Il fenomeno Pokemon Go, figlio della cosiddetta “realtà aumentata”, è l’ultimo ritrovato tecnologico che permette di integrare realtà fisica e realtà virtuale. Guardate le immagini contenute nell’articolo di Andrea Coccia postato più sotto, osservate i ragazzi e le ragazze a Central Park, vicini gli uni alle altre ma in contatto solo con il proprio smartphone e con la virtualità da esso generata (quella si, capace di metterli in comunicazione, in rete). Osservate i giornalisti, seduti insieme ed in contatto fisico tra loro ma estranei al proprio vicino di sedia e forse estranei anche a se stessi.
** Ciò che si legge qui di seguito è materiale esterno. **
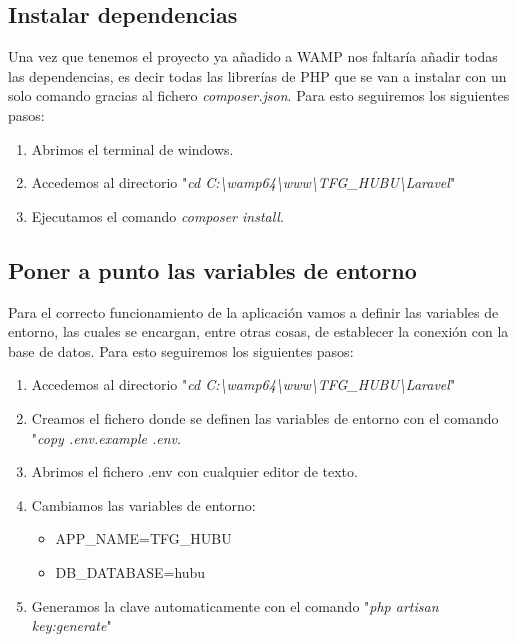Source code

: \subsection{Instalar dependencias}

Una vez que tenemos el proyecto ya añadido a WAMP nos faltaría añadir todas las dependencias, es decir todas las librerías de PHP que se van a instalar con un solo comando gracias al fichero \textit{composer.json}. Para esto seguiremos los siguientes pasos:

\begin{enumerate}
    \item Abrimos el terminal de windows.
    \item Accedemos al directorio "\textit{cd C:\textbackslash{}wamp64\textbackslash{}www\textbackslash{}TFG\_HUBU\textbackslash{}Laravel}"
    \item Ejecutamos el comando \textit{composer install}.
\end{enumerate}

\subsection{Poner a punto las variables de entorno}

Para el correcto funcionamiento de la aplicación vamos a definir las variables de entorno, las cuales se encargan, entre otras cosas, de establecer la conexión con la base de datos. Para esto seguiremos los siguientes pasos:

\begin{enumerate}
    \item Accedemos al directorio "\textit{cd C:\textbackslash{}wamp64\textbackslash{}www\textbackslash{}TFG\_HUBU\textbackslash{}Laravel}"
    \item Creamos el fichero donde se definen las variables de entorno con el comando "\textit{copy .env.example .env}.
    \item Abrimos el fichero .env con cualquier editor de texto.
    \item Cambiamos las variables de entorno:
    \begin{itemize}
        \item APP\_NAME=TFG\_HUBU
        \item DB\_DATABASE=hubu
    \end{itemize}
    \item Generamos la clave automaticamente con el comando "\textit{php artisan key:generate}"
\end{enumerate}

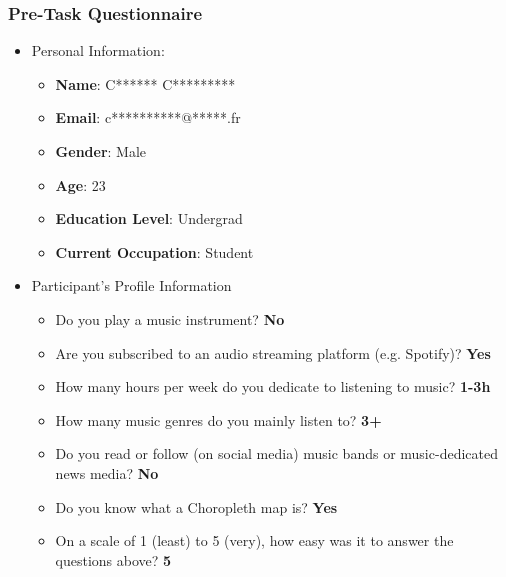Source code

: \documentclass[twocolumn, letterpaper,13pt]{scrartcl}
\begin{document}
    \subsubsection*{Pre-Task Questionnaire}
    \begin{itemize}
        \item Personal Information: 
        \begin{itemize}
            \item \textbf{Name}: C****** C*********
            \item \textbf{Email}: c**********@*****.fr
            \item \textbf{Gender}: Male
            \item \textbf{Age}: 23
            \item \textbf{Education Level}: Undergrad
            \item \textbf{Current Occupation}: Student 
        \end{itemize}
        \item Participant's Profile Information
        \begin{itemize}
            \item Do you play a music instrument? \textbf{No}
            \item Are you subscribed to an audio streaming platform (e.g. Spotify)? \textbf{Yes}
            \item How many hours per week do you dedicate to listening to music? \textbf{1-3h}
            \item How many music genres do you mainly listen to? \textbf{3+}
            \item Do you read or follow (on social media) music bands or music-dedicated news media? \textbf{No}
            \item Do you know what a Choropleth map is? \textbf{Yes}
            \item On a scale of 1 (least) to 5 (very), how easy was it to answer the questions above? \textbf{5}
        \end{itemize}
    \end{itemize}
    
\end{document}
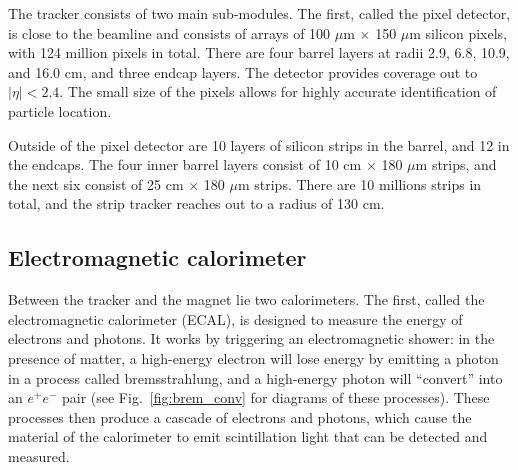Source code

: 
The tracker consists of two main sub-modules. The first, called the pixel detector, 
is close to the beamline and consists of arrays of 100 $\mu$m $\times$ 150 $\mu$m
silicon pixels, with 124 million pixels in total.
There are four barrel layers at radii 2.9, 6.8, 10.9, and 16.0 cm,
and three endcap layers. The detector provides coverage out to $|\eta|<2.4$.
The small size of the pixels allows for highly accurate identification of particle location.

Outside of the pixel detector are 10 layers of silicon strips in the barrel, and 12 in the
endcaps. The four inner barrel layers
consist of 10 cm $\times$ 180 $\mu$m strips, and the next six consist of 
25 cm $\times$ 180 $\mu$m strips. There are 10 millions strips in total,
and the strip tracker reaches out to a radius of 130 cm.

\subsection{Electromagnetic calorimeter}

Between the tracker and the magnet lie two calorimeters. The first,
called the electromagnetic calorimeter (ECAL), is designed to
measure the energy of electrons and photons. It works by triggering
an electromagnetic shower: in the presence of matter, 
a high-energy electron will lose energy by emitting a photon
in a process called bremsstrahlung, and a high-energy photon
will ``convert'' into an $e^+e^-$ pair (see Fig.~\ref{fig:brem_conv}
for diagrams of these processes). These processes then produce a
cascade of electrons and photons, which cause the material of the calorimeter
to emit scintillation light that can be detected and measured.

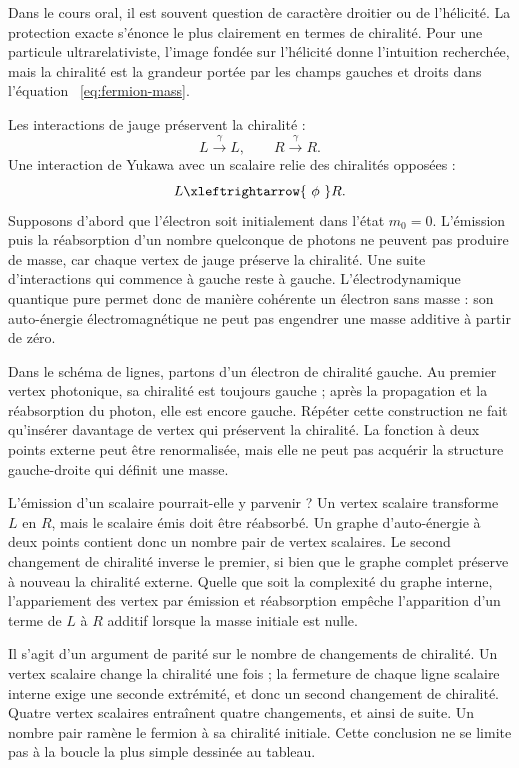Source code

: Dans le cours oral, il est souvent question de caractère droitier ou de l’hélicité. La protection exacte s’énonce le plus clairement en termes de chiralité. Pour une particule ultrarelativiste, l’image fondée sur l’hélicité donne l’intuition recherchée, mais la chiralité est la grandeur portée par les champs gauches et droits dans l’équation ~\eqref{eq:fermion-mass}.

Les interactions de jauge préservent la chiralité :
\begin{equation}
L\xrightarrow{\ \gamma\ }L,
\qquad
R\xrightarrow{\ \gamma\ }R.
\label{eq:gauge-preserves-chirality}
\end{equation}
Une interaction de Yukawa avec un scalaire relie des chiralités opposées :
\begin{equation}
L\xleftrightarrow{\ \phi\ }R.
\label{eq:scalar-flips-chirality}
\end{equation}
Supposons d’abord que l’électron soit initialement dans l’état \(m_0=0\). L’émission puis la réabsorption d’un nombre quelconque de photons ne peuvent pas produire de masse, car chaque vertex de jauge préserve la chiralité. Une suite d’interactions qui commence à gauche reste à gauche. L’électrodynamique quantique pure permet donc de manière cohérente un électron sans masse : son auto-énergie électromagnétique ne peut pas engendrer une masse additive à partir de zéro.

Dans le schéma de lignes, partons d’un électron de chiralité gauche. Au premier vertex photonique, sa chiralité est toujours gauche ; après la propagation et la réabsorption du photon, elle est encore gauche. Répéter cette construction ne fait qu’insérer davantage de vertex qui préservent la chiralité. La fonction à deux points externe peut être renormalisée, mais elle ne peut pas acquérir la structure gauche-droite qui définit une masse.

L’émission d’un scalaire pourrait-elle y parvenir ? Un vertex scalaire transforme \(L\) en \(R\), mais le scalaire émis doit être réabsorbé. Un graphe d’auto-énergie à deux points contient donc un nombre pair de vertex scalaires. Le second changement de chiralité inverse le premier, si bien que le graphe complet préserve à nouveau la chiralité externe. Quelle que soit la complexité du graphe interne, l’appariement des vertex par émission et réabsorption empêche l’apparition d’un terme de \(L\) à \(R\) additif lorsque la masse initiale est nulle.

Il s’agit d’un argument de parité sur le nombre de changements de chiralité. Un vertex scalaire change la chiralité une fois ; la fermeture de chaque ligne scalaire interne exige une seconde extrémité, et donc un second changement de chiralité. Quatre vertex scalaires entraînent quatre changements, et ainsi de suite. Un nombre pair ramène le fermion à sa chiralité initiale. Cette conclusion ne se limite pas à la boucle la plus simple dessinée au tableau.

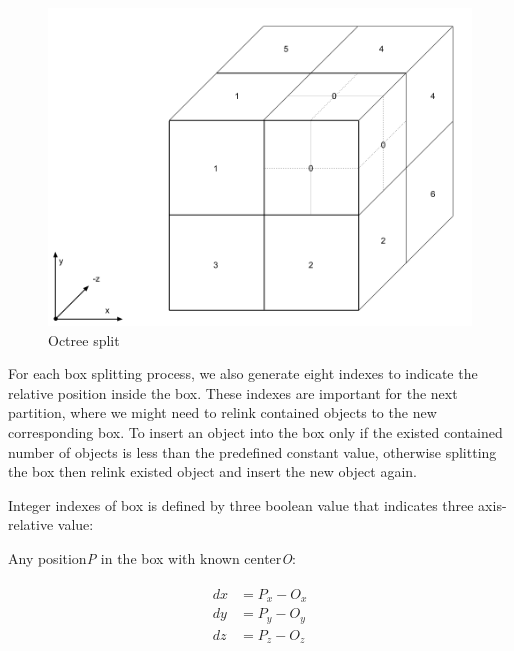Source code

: \begin{figure}[H]
\caption[octree-split]{Octree split}
\label{fig:octree-split}
\centering
\includegraphics[width=\linewidth]{Figures/octree-split.png}
\decoRule
\end{figure}

For each box splitting process, we also generate eight indexes to indicate the relative position inside the box. These indexes are important for the next partition, where we might need to relink contained objects to the new corresponding box. To insert an object into
the box only if the existed contained number of objects is less than the predefined constant value, otherwise splitting the box then relink existed object and insert the new object again.

Integer indexes of box is defined by three boolean value that indicates three axis-relative value:

Any position\;\emph{P} in the box with known center\emph{O}:

\[
\begin{array}{lr}
\begin{aligned}
dx &= P_x - O_x\\
dy &= P_y - O_y\\
dz &= P_z - O_z\\
\end{aligned}
\end{array}
\]

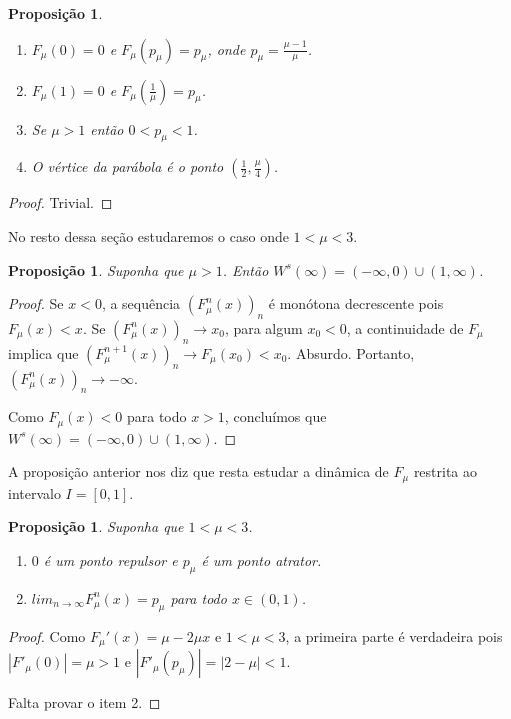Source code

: \documentclass[a4paper, 12pt]{article}
\theoremstyle{definition}
\theoremstyle{plain}
\newtheorem{proposition}[definition]{Proposição}
\theoremstyle{plain}
\theoremstyle{plain}
\theoremstyle{remark}
\begin{document}
\begin{proposition}
\begin{enumerate}
\item $F_\mu (0) = 0$ e $F_\mu(p_\mu) = p_\mu$, onde $p_\mu = \frac{\mu - 1}{\mu}$.
\item $F_\mu (1) = 0$ e $F_\mu(\frac{1}{\mu}) = p_\mu$.
\item Se $\mu > 1$ então $0 < p_\mu < 1$.
\item O vértice da parábola é o ponto $(\frac{1}{2}, \frac{\mu}{4})$.
\end{enumerate}
\end{proposition}

\begin{proof}
Trivial.
\end{proof}

No resto dessa seção estudaremos o caso onde $1 < \mu < 3$.

\begin{proposition}
\label{conjunto estavel infinito}
Suponha que $\mu > 1$. Então $W^s(\infty) = (-\infty, 0) \cup (1, \infty)$.
\end{proposition}

\begin{proof}
Se $x < 0$, a sequência  $(F^n _\mu (x))_n$ é monótona decrescente pois  $F_\mu (x) < x$. Se $(F^n_{\mu}(x))_n \rightarrow x_0$, para algum $x_0 < 0$, a continuidade de $F_\mu$ implica que $(F^{n+1}_{\mu}(x))_n \rightarrow F_\mu (x_0) < x_0$. Absurdo. Portanto, $(F^n_{\mu}(x))_n \rightarrow -\infty$.

Como $F_\mu (x) < 0$ para todo $x > 1$, concluímos que $W^s(\infty) = (-\infty, 0) \cup (1, \infty)$.
\end{proof}

A proposição anterior nos diz que resta estudar a dinâmica de $F_\mu$ restrita ao intervalo $I = [0, 1]$.

\begin{proposition}
Suponha que $1 < \mu < 3$.
\begin{enumerate}
\item $0$ é um ponto repulsor e $p_\mu$ é um ponto atrator.
\item $lim_{n \rightarrow \infty} F^n_{\mu}(x) = p_\mu$ para todo $x \in (0, 1)$.
\end{enumerate}
\end{proposition}

\begin{proof}
Como $F_\mu '(x) = \mu - 2\mu x$ e $1 < \mu < 3$, a primeira parte é verdadeira pois $|F'_\mu(0)| = \mu > 1$ e $|F'_\mu (p_\mu)| = |2 - \mu| < 1$.

Falta provar o item 2.
\end{proof}
\end{document}

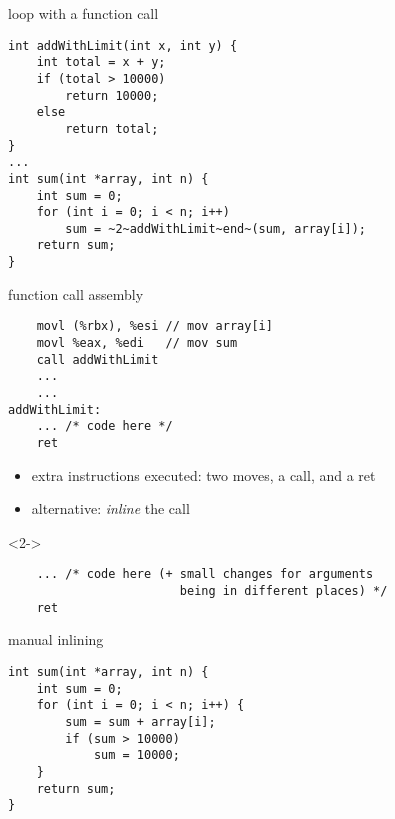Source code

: \begin{frame}[fragile,label=inliningMot]{loop with a function call}
\begin{lstlisting}
int addWithLimit(int x, int y) {
    int total = x + y;
    if (total > 10000)
        return 10000;
    else
        return total;
}
...
int sum(int *array, int n) {
    int sum = 0;
    for (int i = 0; i < n; i++)
        sum = ~2~addWithLimit~end~(sum, array[i]);
    return sum;
}
\end{lstlisting}
\end{frame}

\begin{frame}[fragile,label=inlining]{function call assembly}
\begin{lstlisting}
    movl (%rbx), %esi // mov array[i]
    movl %eax, %edi   // mov sum
    call addWithLimit
    ...
    ...
addWithLimit:
    ... /* code here */
    ret
\end{lstlisting}
    \begin{itemize}
        \item extra instructions executed: two moves, a call, and a ret
        \item<2-> alternative: \textit{inline} the call
    \end{itemize}
\begin{visibleenv}<2->
\begin{lstlisting}
    ... /* code here (+ small changes for arguments
                        being in different places) */
    ret
\end{lstlisting}
\end{visibleenv}
\end{frame}

\begin{frame}[fragile,label=manualInlining]{manual inlining}
\begin{lstlisting}
int sum(int *array, int n) {
    int sum = 0;
    for (int i = 0; i < n; i++) {
        sum = sum + array[i];
        if (sum > 10000)
            sum = 10000;
    }
    return sum;
}

\end{lstlisting}
\end{frame}


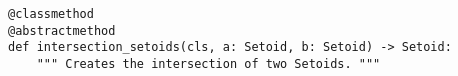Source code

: \begin{verbatim}
@classmethod
@abstractmethod
def intersection_setoids(cls, a: Setoid, b: Setoid) -> Setoid:
    """ Creates the intersection of two Setoids. """
\end{verbatim}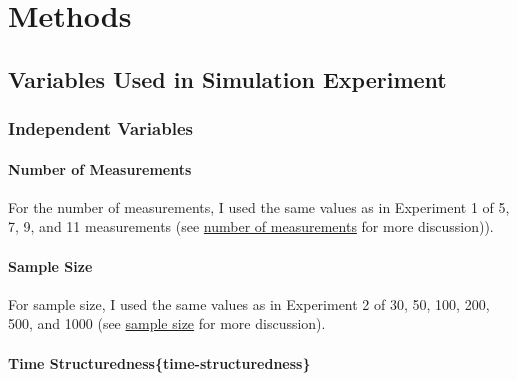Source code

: \documentclass[
12pt, %
twoside,
english]{guelphthesis}
\theoremstyle{definition}
\theoremstyle{definition}
\theoremstyle{definition}
\theoremstyle{definition}
\theoremstyle{remark}
\begin{document}
\hypertarget{methods-2}{%
\section{Methods}\label{methods-2}}

\hypertarget{variables-used-in-simulation-experiment-2}{%
\subsection{Variables Used in Simulation Experiment}\label{variables-used-in-simulation-experiment-2}}

\hypertarget{independent-variables-2}{%
\subsubsection{Independent Variables}\label{independent-variables-2}}

\hypertarget{number-of-measurements-2}{%
\paragraph{Number of Measurements}\label{number-of-measurements-2}}

For the number of measurements, I used the same values as in Experiment 1 of 5, 7, 9, and 11 measurements (see \protect\hyperlink{number-measurements}{number of measurements} for more discussion)).

\hypertarget{sample-size-1}{%
\paragraph{Sample Size}\label{sample-size-1}}

For sample size, I used the same values as in Experiment 2 of 30, 50, 100, 200, 500, and 1000 (see \protect\hyperlink{sample-size}{sample size} for more discussion).

\hypertarget{time-structurednesstime-structuredness}{%
\paragraph{Time Structuredness\{time-structuredness\}}\label{time-structurednesstime-structuredness}}
\end{document}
Di cosa parlano queste immagini se non di alienazione e di ricerca di uno spazio di realtà vivibile allargato che però, spento il dispositivo che lo genera, rivela il suo limite. Perché la virtualità esiste solo nel momento in cui la si sperimenta, è un inganno, ma è talmente gratificante (le relazioni evidentemente lo sono sempre meno) che si accetta volentieri il compromesso della disconnessione e relativa de-umanizzazione. Salvo poi riconnettersi in modo sempre più traumatico all’ennesima detonazione terroristica che riporta, e qui si genera una frattura che a stento viene ricomposta dalla consapevolezza del reale, al mondo fatto di carne e di sangue, dove le esperienze sono vissute sul corpo e gli occhiali 3D diventano di colpo un inutile pezzo di plastica e circuiti. Almeno fino al momento del bisogno, in cui il dispositivo verrà acceso di nuovo in cerca di un qualche sollievo, momentaneo.